Cortico’s mission of amplifying under-heard voices provides a sense of urgency to the issue of language accessibility. We have a way to go to reach our goal of providing a seamless experience for speakers of diverse languages. Ultimately, we are building a tool that supports listening and understanding the perspectives voiced by under-heard communities, including historically marginalized language groups.
There are many engineering and design challenges to tackle along the way to this goal, and in this post we will describe how this work has unfolded to date. It began soon after we launched the English-only pilot of Local Voices Network in 2019 – with a goal of visualizing conversation data and making it searchable. Within a year, our first Spanish-language conversation was convened and it became clear that we would need to make changes to our data pipeline in order to include more languages.
Our speech pipeline automatically sends every conversation over to Google’s Speech API for initial automated transcription. It was pretty simple to add a language code to send over to Google— before we always sent “en-US” for English, so we added the ability to also send “es-US” for Spanish. We store language codes as an array of strings, to allow for the case of bilingual speakers switching between languages.

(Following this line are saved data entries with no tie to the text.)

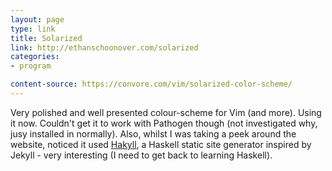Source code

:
 ```yaml
---
layout: page
type: link
title: Solarized
link: http://ethanschoonover.com/solarized
categories: 
- program

content-source: https://convore.com/vim/solarized-color-scheme/
---
```

Very polished and well presented colour-scheme for Vim (and more). Using it now. Couldn't get it to work with Pathogen though (not investigated why, jusy installed in normally). Also, whilst I was taking a peek around the website, noticed it used [Hakyll](http://jaspervdj.be/hakyll/), a Haskell static site generator inspired by Jekyll - very interesting (I need to get back to learning Haskell).  
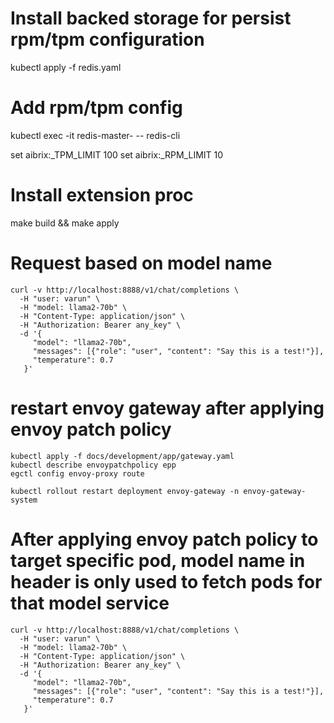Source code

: # Install backed storage for persist rpm/tpm configuration
kubectl apply -f redis.yaml

# Add rpm/tpm config 
kubectl exec -it redis-master-<pod-name> -- redis-cli

set aibrix:<user-name>_TPM_LIMIT 100
set aibrix:<user-name>_RPM_LIMIT 10

# Install extension proc
make build && make apply

# Request based on model name
```shell
curl -v http://localhost:8888/v1/chat/completions \
  -H "user: varun" \
  -H "model: llama2-70b" \
  -H "Content-Type: application/json" \
  -H "Authorization: Bearer any_key" \
  -d '{
     "model": "llama2-70b",
     "messages": [{"role": "user", "content": "Say this is a test!"}],
     "temperature": 0.7
   }'
```

# restart envoy gateway after applying envoy patch policy
```shell
kubectl apply -f docs/development/app/gateway.yaml 
kubectl describe envoypatchpolicy epp
egctl config envoy-proxy route

kubectl rollout restart deployment envoy-gateway -n envoy-gateway-system
```

# After applying envoy patch policy to target specific pod, model name in header is only used to fetch pods for that model service
```shell
curl -v http://localhost:8888/v1/chat/completions \
  -H "user: varun" \
  -H "model: llama2-70b" \
  -H "Content-Type: application/json" \
  -H "Authorization: Bearer any_key" \
  -d '{
     "model": "llama2-70b",
     "messages": [{"role": "user", "content": "Say this is a test!"}],
     "temperature": 0.7
   }'
```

After automatic transcription, our pipeline sends the same audio file through a human transcription process. Eventually, these conversations end up on our site with Spanish transcripts. However, the site as a whole was still stuck in English.
Though the transcript text is in Spanish, the tab labels and other copy are still in English. So even though our data pipeline allowed for Spanish, our site as a whole was still prioritizing English.

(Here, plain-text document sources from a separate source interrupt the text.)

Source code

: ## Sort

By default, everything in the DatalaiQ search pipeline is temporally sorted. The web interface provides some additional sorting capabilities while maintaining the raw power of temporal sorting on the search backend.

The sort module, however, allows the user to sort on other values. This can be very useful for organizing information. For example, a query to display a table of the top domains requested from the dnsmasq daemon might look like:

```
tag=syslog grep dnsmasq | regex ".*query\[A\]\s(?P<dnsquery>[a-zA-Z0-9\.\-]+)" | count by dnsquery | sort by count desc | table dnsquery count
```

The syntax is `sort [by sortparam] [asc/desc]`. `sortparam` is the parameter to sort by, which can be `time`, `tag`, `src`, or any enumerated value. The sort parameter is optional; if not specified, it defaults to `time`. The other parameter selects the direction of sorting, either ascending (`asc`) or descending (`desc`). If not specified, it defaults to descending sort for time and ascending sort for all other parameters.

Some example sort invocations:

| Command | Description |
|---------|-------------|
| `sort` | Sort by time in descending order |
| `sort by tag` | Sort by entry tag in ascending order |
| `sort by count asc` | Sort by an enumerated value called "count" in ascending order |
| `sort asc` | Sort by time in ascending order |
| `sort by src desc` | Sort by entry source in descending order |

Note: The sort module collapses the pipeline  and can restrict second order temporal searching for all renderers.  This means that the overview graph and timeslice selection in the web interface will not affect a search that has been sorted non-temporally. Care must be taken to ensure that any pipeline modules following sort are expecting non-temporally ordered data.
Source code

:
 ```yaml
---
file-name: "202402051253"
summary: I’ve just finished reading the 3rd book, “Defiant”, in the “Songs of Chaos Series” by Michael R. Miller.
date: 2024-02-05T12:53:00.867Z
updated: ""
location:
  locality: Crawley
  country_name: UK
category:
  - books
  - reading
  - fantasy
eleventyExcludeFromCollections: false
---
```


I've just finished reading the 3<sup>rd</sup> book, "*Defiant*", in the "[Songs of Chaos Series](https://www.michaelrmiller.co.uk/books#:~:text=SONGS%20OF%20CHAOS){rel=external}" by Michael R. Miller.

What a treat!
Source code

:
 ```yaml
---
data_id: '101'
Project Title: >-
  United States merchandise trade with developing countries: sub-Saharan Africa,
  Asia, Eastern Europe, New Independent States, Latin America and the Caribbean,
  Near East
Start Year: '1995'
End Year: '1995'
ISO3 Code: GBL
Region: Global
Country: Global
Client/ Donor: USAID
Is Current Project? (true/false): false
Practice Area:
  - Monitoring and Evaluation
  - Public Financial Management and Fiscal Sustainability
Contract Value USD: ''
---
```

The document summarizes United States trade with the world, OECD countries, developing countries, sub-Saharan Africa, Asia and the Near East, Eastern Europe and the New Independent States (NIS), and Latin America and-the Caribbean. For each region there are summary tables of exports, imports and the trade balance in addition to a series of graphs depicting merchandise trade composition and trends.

This summer, we began the process of internationalizing our site. An overwhelming majority of internet users world-wide use a non-English language online. Even though we currently only operate in the United States, the communities we work with are often diverse in terms of language. If we truly want to surface underheard voices, we need to support as many languages as possible.
Multi-language support is still in the works, but our next steps will:
Our goal is for the site to be able to switch between English and Spanish by the fall.
Though this effort will make much of the site more usable, it will not translate the transcripts themselves. This is an ongoing research effort for us. Our transcript display is powerful in that we can highlight words as they are spoken and also create highlights from the full transcript . We are able to do this by having each word in a transcript assigned a time at which it was spoken in the conversation. However, this becomes more difficult since translations capture meaning at the phrase or sentence level, not word for word, and so the timings will need to be adjusted.
Ideally, we will one day be able to toggle the transcript between different languages so that users can read conversations in their native language while hearing the conversations in the participants’ voices.
Another area for growth is topic analysis, which is currently trained on English transcripts.
Ideally, if we were to look at this English conversation in Spanish, we would see the keywords translated into Spanish as well. Furthermore, if a conversation takes place in Spanish, we would be able to send it to a model trained on Spanish transcripts to better surface keywords.
We’re excited to ship a version of the product that will enhance the ability to surface insights and themes from conversations hosted in Spanish this fall. And, we look forward to the day when our platform will more seamlessly amplify the voices of historically under-heard voices from diverse language communities.